Work to be completed ▸ Show every line in the records below that contains the word "performances".

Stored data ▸

↓↓↓

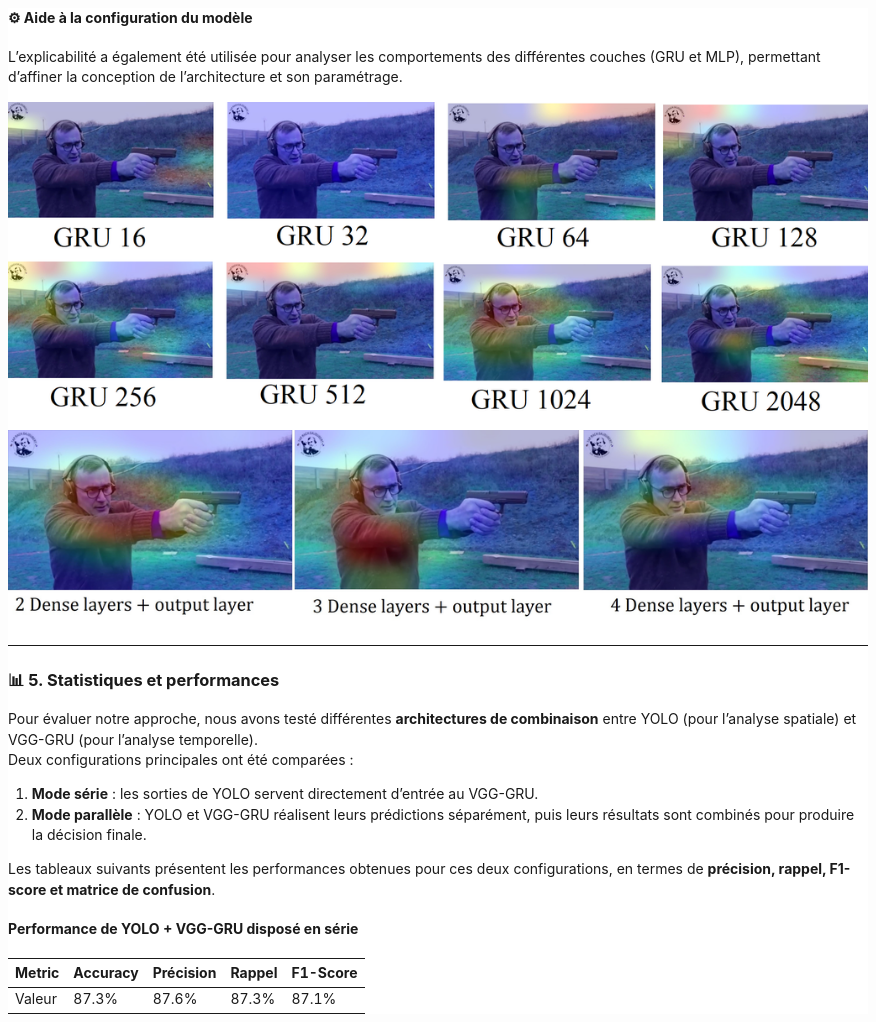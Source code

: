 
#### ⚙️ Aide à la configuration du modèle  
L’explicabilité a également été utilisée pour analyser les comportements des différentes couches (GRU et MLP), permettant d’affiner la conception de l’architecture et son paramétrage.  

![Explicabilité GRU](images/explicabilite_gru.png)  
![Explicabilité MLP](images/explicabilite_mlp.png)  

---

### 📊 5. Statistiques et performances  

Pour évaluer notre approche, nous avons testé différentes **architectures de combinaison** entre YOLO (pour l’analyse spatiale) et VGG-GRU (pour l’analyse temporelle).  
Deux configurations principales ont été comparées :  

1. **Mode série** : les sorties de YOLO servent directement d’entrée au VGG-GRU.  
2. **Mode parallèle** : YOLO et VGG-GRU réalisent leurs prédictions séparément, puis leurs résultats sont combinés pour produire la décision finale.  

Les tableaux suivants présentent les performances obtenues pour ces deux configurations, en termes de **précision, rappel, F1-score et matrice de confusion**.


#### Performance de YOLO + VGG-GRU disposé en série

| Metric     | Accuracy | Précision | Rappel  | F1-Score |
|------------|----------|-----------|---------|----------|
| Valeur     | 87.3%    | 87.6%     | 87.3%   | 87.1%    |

↑↑↑

Answer below ▸
### 📊 5. Statistiques et performances  
Les tableaux suivants présentent les performances obtenues pour ces deux configurations, en termes de **précision, rappel, F1-score et matrice de confusion**.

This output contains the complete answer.